First combinatorialize it by multiplying the whole thing by $2^n$, to

$$2^{2n} = \sum\limits_{k=0}^n 2^{n-k} \cdot \binom{n+k}{k}$$

This looks better, because $(n-k)$ and $(n+k)$ look like a decomposition of $2n$. The left side counts all subsets of a $2n$ element set, so maybe something about the larger and the smaller subset in the partition of $2n$ elements into a subset and its complement. Some fuzzy feeling about needing to break the symmetry when the sets are of equal size tells to multiply by $2$ and consider subsets of a $2n+1$ element set, which as a partition of the set has a larger and a smaller part. So,

$$2^{2n+1} = \sum\limits_{k=0}^n 2 \times 2^{n-k} \cdot \binom{n+k}{k}$$ or

$$2^{2n+1} = \sum\limits_{k=0}^n 2 \times 2^{n-k} \cdot \binom{n+k}{n}$$

Better! A subset of a size $2n+1$ set is equivalent to a partition into (larger set with more than $n$ elements) $\cup$ (smaller set with less than $n$ elements), and a choice (the $\times 2$) of which one is the subset. And we can pick the larger subset by first selecting its largest $n+1$ elements, then adding some random subset from the lower indexed elements (this is the $2^{n-k}$), and... ok, it is all clear now:

From the first $2n+1$ integers, select a subset by partitioning into a large and a small subset and picking ($\times 2$) one of them as the set. Determine the large subset, which has at least $n+1$ elements, by selecting an index $j$ from $1$ to $n+1$ as the location of the $(n+1)$th-largest element of the set, selecting the $n$ elements above $j$ (there are ${2n+1 - j} \choose {n}$ options) and adding any subset of the elements below $j$ (there are $2^{j-1}$ of those). This is the last sum with $k = n+1 - j$.

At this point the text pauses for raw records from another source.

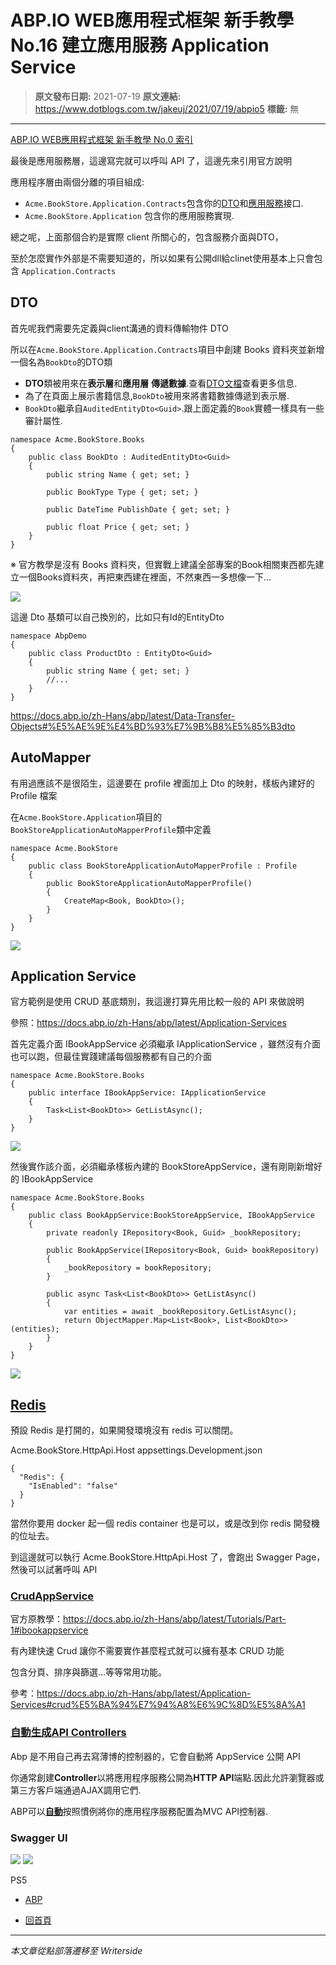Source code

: # ABP.IO WEB應用程式框架 新手教學 No.16 建立應用服務 Application Service

> **原文發布日期:** 2021-07-19
> **原文連結:** https://www.dotblogs.com.tw/jakeuj/2021/07/19/abpio5
> **標籤:** 無

---

[ABP.IO WEB應用程式框架 新手教學 No.0 索引](https://dotblogs.com.tw/jakeuj/2021/07/15/abpio0)

最後是應用服務層，這邊寫完就可以呼叫 API 了，這邊先來引用官方說明

應用程序層由兩個分離的項目組成:

* `Acme.BookStore.Application.Contracts`包含你的[DTO](https://docs.abp.io/zh-Hans/abp/latest/Data-Transfer-Objects)和[應用服務](https://docs.abp.io/zh-Hans/abp/latest/Application-Services)接口.
* `Acme.BookStore.Application` 包含你的應用服務實現.

總之呢，上面那個合約是實際 client 所關心的，包含服務介面與DTO，

至於怎麼實作外部是不需要知道的，所以如果有公開dll給clinet使用基本上只會包含 `Application.Contracts`

## DTO

首先呢我們需要先定義與client溝通的資料傳輸物件 DTO

所以在`Acme.BookStore.Application.Contracts`項目中創建 Books 資料夾並新增一個名為`BookDto`的DTO類

* **DTO**類被用來在**表示層**和**應用層** **傳遞數據**.查看[DTO文檔](https://docs.abp.io/zh-Hans/abp/latest/Data-Transfer-Objects)查看更多信息.
* 為了在頁面上展示書籍信息,`BookDto`被用來將書籍數據傳遞到表示層.
* `BookDto`繼承自`AuditedEntityDto<Guid>`.跟上面定義的`Book`實體一樣具有一些審計屬性.

```
namespace Acme.BookStore.Books
{
    public class BookDto : AuditedEntityDto<Guid>
    {
        public string Name { get; set; }

        public BookType Type { get; set; }

        public DateTime PublishDate { get; set; }

        public float Price { get; set; }
    }
}
```

※ 官方教學是沒有 Books 資料夾，但實戰上建議全部專案的Book相關東西都先建立一個Books資料夾，再把東西建在裡面，不然東西一多想像一下…

![](https://dotblogsfile.blob.core.windows.net/user/御星幻/bff36275-1beb-423a-9664-b96e21b3c91c/1626684853.png)

這邊 Dto 基類可以自己換別的，比如只有Id的EntityDto<T>

```
namespace AbpDemo
{
    public class ProductDto : EntityDto<Guid>
    {
        public string Name { get; set; }
        //...
    }
}
```

<https://docs.abp.io/zh-Hans/abp/latest/Data-Transfer-Objects#%E5%AE%9E%E4%BD%93%E7%9B%B8%E5%85%B3dto>

## AutoMapper

有用過應該不是很陌生，這邊要在 profile 裡面加上 Dto 的映射，樣板內建好的 Profile 檔案

在`Acme.BookStore.Application`項目的`BookStoreApplicationAutoMapperProfile`類中定義

```
namespace Acme.BookStore
{
    public class BookStoreApplicationAutoMapperProfile : Profile
    {
        public BookStoreApplicationAutoMapperProfile()
        {
            CreateMap<Book, BookDto>();
        }
    }
}
```

![](https://dotblogsfile.blob.core.windows.net/user/御星幻/bff36275-1beb-423a-9664-b96e21b3c91c/1626685149.png)

## Application Service

官方範例是使用 CRUD 基底類別，我這邊打算先用比較一般的 API 來做說明

參照：<https://docs.abp.io/zh-Hans/abp/latest/Application-Services>

首先定義介面 IBookAppService 必須繼承 IApplicationService ，雖然沒有介面也可以跑，但最佳實踐建議每個服務都有自己的介面

```
namespace Acme.BookStore.Books
{
    public interface IBookAppService: IApplicationService
    {
        Task<List<BookDto>> GetListAsync();
    }
}
```

![](https://dotblogsfile.blob.core.windows.net/user/御星幻/bff36275-1beb-423a-9664-b96e21b3c91c/1626686760.png)

然後實作該介面，必須繼承樣板內建的 BookStoreAppService，還有剛剛新增好的 IBookAppService

```
namespace Acme.BookStore.Books
{
    public class BookAppService:BookStoreAppService, IBookAppService
    {
        private readonly IRepository<Book, Guid> _bookRepository;

        public BookAppService(IRepository<Book, Guid> bookRepository)
        {
            _bookRepository = bookRepository;
        }

        public async Task<List<BookDto>> GetListAsync()
        {
            var entities = await _bookRepository.GetListAsync();
            return ObjectMapper.Map<List<Book>, List<BookDto>>(entities);
        }
    }
}
```

![](https://dotblogsfile.blob.core.windows.net/user/御星幻/bff36275-1beb-423a-9664-b96e21b3c91c/1626686900.png)

## [**Redis**](https://docs.abp.io/en/abp/latest/Redis-Cache)

預設 Redis 是打開的，如果開發環境沒有 redis 可以關閉。

Acme.BookStore.HttpApi.Host appsettings.Development.json

```
{
  "Redis": {
    "IsEnabled": "false"
  }
}
```

當然你要用 docker 起一個 redis container 也是可以，或是改到你 redis 開發機的位址去。

到這邊就可以執行 Acme.BookStore.HttpApi.Host 了，會跑出 Swagger Page，然後可以試著呼叫 API

### [CrudAppService](https://docs.abp.io/zh-Hans/abp/latest/Application-Services#crud%E5%BA%94%E7%94%A8%E6%9C%8D%E5%8A%A1)

官方原教學：https://docs.abp.io/zh-Hans/abp/latest/Tutorials/Part-1#ibookappservice

有內建快速 Crud 讓你不需要實作甚麼程式就可以擁有基本 CRUD 功能

包含分頁、排序與篩選…等等常用功能。

參考：https://docs.abp.io/zh-Hans/abp/latest/Application-Services#crud%E5%BA%94%E7%94%A8%E6%9C%8D%E5%8A%A1

### [自動生成API Controllers](https://docs.abp.io/zh-Hans/abp/latest/Tutorials/Part-1#%E8%87%AA%E5%8A%A8%E7%94%9F%E6%88%90api-controllers)

Abp 是不用自己再去寫薄博的控制器的，它會自動將 AppService 公開 API

你通常創建**Controller**以將應用程序服務公開為**HTTP API**端點.因此允許瀏覽器或第三方客戶端通過AJAX調用它們.

ABP可以[**自動**](https://docs.abp.io/zh-Hans/abp/latest/API/Auto-API-Controllers)按照慣例將你的應用程序服務配置為MVC API控制器.

### Swagger UI

![](https://dotblogsfile.blob.core.windows.net/user/御星幻/bff36275-1beb-423a-9664-b96e21b3c91c/1626690589.png)
![](https://card.psnprofiles.com/1/jakeuj.png)

PS5

* [ABP](/jakeuj/Tags?qq=ABP)

* [回首頁](/jakeuj)

---

*本文章從點部落遷移至 Writerside*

In the opposite direction, divide by $2^n$ to get

$$1 = \sum\limits_{k=0}^n 2^{-(n+k)} \cdot \binom{n+k}{n}$$

and look for a natural probability process that delivers this distribution. One answer:

Throw a coin to determine whether voters $1, 2, \ldots$ are supporting candidate $A$ or $B$ in an election, and stop the process when one candidate reaches $n+1$ votes. Stopping happens at a time $t$ between $n+1$ and $2n+1$ steps, and if $k=t-1-n$, the set of times at which the victorious candidate received votes before time $t$ is one of ${{t-1} \choose n} = {{n+k} \choose n}$ possibilities.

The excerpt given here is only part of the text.